The menu of Figue is the story of the Mediterranean.  The history of food and culture is one of conquerors, immigrants and trade.  Each wave brought far off ingredients and cooking techniques and a melding of the peoples.  For example, Provence has a long history of being colonized by foreigners. Early Ligurian and Celt tribes intermarried with the local people.  Phoenician galleys brought Greek traders and eventually founded a trade post in Massalia, the future city of Marseille. The Greeks gave Provence olives and grapes.  The expansion of olive groves and civilization went hand and hand with the expansion of the Greeks and Phoenicians. It has been said that the Mediterranean ends where olives cease to grow.    The Romans came to help protect the besieged Greeks.  Eventually claiming the region as theirs and forming ‘Provincia’, the first Roman Provence outside of Italy.  The Romans built some of their greatest cities, Nîmes, Arles and Orange.  Anchoïade, the sauce made from Anchovies, Garlic and Olive Oil is a close cousin to the famed Roman sauce Garum.  Salt cod came from the Romans.  The Moors at one point controlled 3/4 of the Mediterranean.  Only the Roman Empire reached further.  The invading Moors brought the habit of serving many small vegetable appetizers as well as a preference of saffron flavored rice to potatoes. They introduced lamb, eggplant and almonds.  Many of Marseille’s residents are descendants of immigrants from Italy, Spain, and North Africa. Marseille was also a major resettlement point for former colonists who returned to Europe when Algeria became independent in 1962.

The cuisine and culture of the people continued to be influenced by galleys that sailed to distant outposts in the Far East and North Africa. Marseilles and other Mediterranean ports were major points on the trade route. Trade route brought exotic ingredients like saffron, olives, tomatoes, salt cod, eggplants, peppers and many other staples to Provence.  Immigrants and ship crews brought different techniques and recipes.   Salted codfish from the New World was being eaten in France, Spain, Portugal, Italy, Greece and other nations. Tomatoes from the Americas became an important part of the diet.  Arab traders brought various fruits and vegetables. Each culture left their own unique imprint on the people, culture and gastronomy of the Mediterranean.
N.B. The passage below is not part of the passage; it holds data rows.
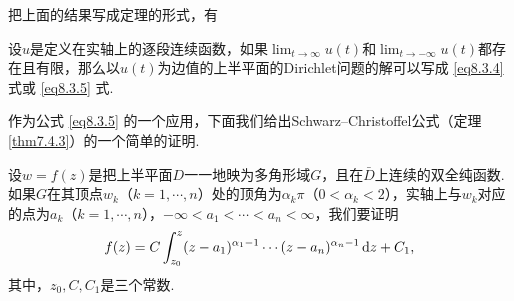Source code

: 把上面的结果写成定理的形式，有
\begin{theorem}\label{thm8.3.1}
设$u$是定义在实轴上的逐段连续函数，如果$\lim_{t\to\infty}u(t)$和$\lim_{t\to-\infty}u(t)$都存在且有限，那么以$u(t)$为边值的上半平面的Dirichlet问题的解可以写成 \eqref{eq8.3.4} 式或 \eqref{eq8.3.5} 式.
\end{theorem}

作为公式 \eqref{eq8.3.5} 的一个应用，下面我们给出Schwarz--Christoffel公式（定理 \ref{thm7.4.3}）的一个简单的证明.

设$w=f(z)$是把上半平面$D$一一地映为多角形域$G$，且在$\bar D$上连续的双全纯函数.如果$G$在其顶点$w_k$（$k=1,\cdots,n$）处的顶角为$\alpha_k\pi$（$0<\alpha_k<2$），实轴上与$w_k$对应的点为$a_k$（$k=1,\cdots,n$），$-\infty<a_1<\cdots<a_n<\infty$，我们要证明
\begin{equation}\label{eq8.3.6}
f(z)=C\int_{z_0}^z(z-a_1)^{\alpha_1-1}\cdots(z-a_n)^{\alpha_n-1}\mathop{}\!\mathrm dz+C_1,
\end{equation}
其中，$z_0,C,C_1$是三个常数.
The countries surrounding the Sea share the blue azure waters, temperate climates with hot summers and mild winters.  Each country grows and raises products loyal to the seasons, artichokes, squash, fennel and a bounty of wild mushrooms in the Fall; lemons, oranges and other citrus fruits in the Winter; asparagus, radishes, lettuces in Springs; and the bounty of tomatoes, eggplants, onions, garlic in the Summer.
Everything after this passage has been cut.